A survey of students at Fort Kent, Madawaska and Wisdom high schools indicated a prospective varsity roster of between 20 and 30 players, and the Mustangs’ subvarsity program for players from middle school through high school players not quite ready for varsity play will be continued through the school systems, Sirois said.

The varsity Mustangs — with a modified enrollment of 270 based on the use of Madawaska’s full enrollment as the lead school and percentages of the enrollments for Fort Kent Community High School and Wisdom High School of St. Agatha using the number of players on the varsity roster from both schools — will compete in the Maine Principals’ Association’s eight-player,  small-school North division.

Last year that grouping was comprised of Houlton, Stearns of Millinocket, Mattanawcook Academy of Lincoln, Orono, Dexter and Mount View of Thorndike, with Dexter winning the state championship with a last-second 34-30 victory over South finalist Maranacook of Readfield.

The Mustangs’ home games will be rotated between Madawaska and Fort Kent, with the first home game this fall set for Madawaska. Practices will be held in Frenchville.

“Each community gets a little of the Valley Mustangs as we move along,” Sirois said.

This will be the third season of eight-player football in Maine. Ten teams competed in 2019, and the participation rate increased to 25 eight-player programs last fall.
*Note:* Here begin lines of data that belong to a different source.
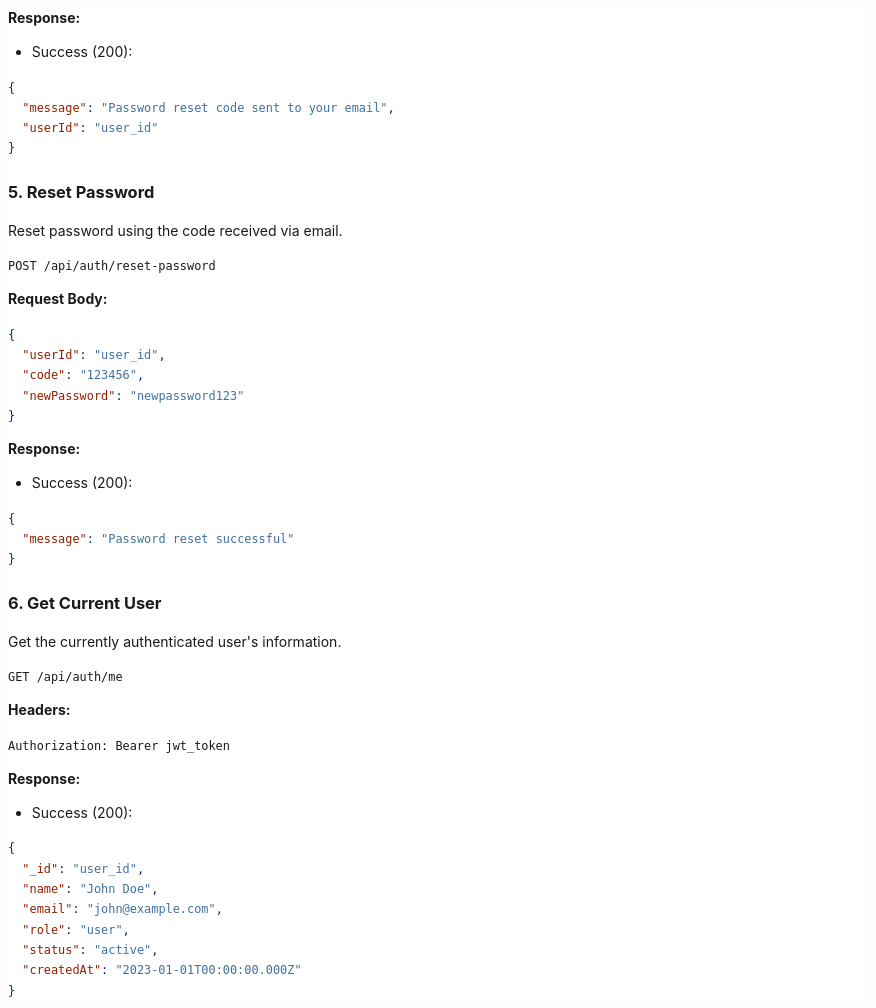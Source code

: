 **Response:**
- Success (200):
```json
{
  "message": "Password reset code sent to your email",
  "userId": "user_id"
}
```

### 5. Reset Password

Reset password using the code received via email.

```http
POST /api/auth/reset-password
```

**Request Body:**
```json
{
  "userId": "user_id",
  "code": "123456",
  "newPassword": "newpassword123"
}
```

**Response:**
- Success (200):
```json
{
  "message": "Password reset successful"
}
```

### 6. Get Current User

Get the currently authenticated user's information.

```http
GET /api/auth/me
```

**Headers:**
```
Authorization: Bearer jwt_token
```

**Response:**
- Success (200):
```json
{
  "_id": "user_id",
  "name": "John Doe",
  "email": "john@example.com",
  "role": "user",
  "status": "active",
  "createdAt": "2023-01-01T00:00:00.000Z"
}
```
Bucksport High School, Greely High School of Cumberland Center and the Valley Mustangs are set to join the eight-player ranks for the 2022 season.

“Eight-man football statewide has provided communities a chance to either save football or in the Valley Mustangs’ case to add interscholastic football even though they were competing at a club level before,” said Maine Principals Association interscholastic executive director Mike Burnham. “We know the value of these activities and getting the kids involved and the expansion of eight-man football has provided those opportunities for more kids.”

The effort to have the Valley Mustangs join the interscholastic ranks was motivated by the decreasing number of other independent league opponents available for the team to play.

Just four teams competed in the independent ranks last fall, three in Maine and the fourth in Berlin, New Hampshire, and the Mustangs were anticipating just a three-game schedule this fall.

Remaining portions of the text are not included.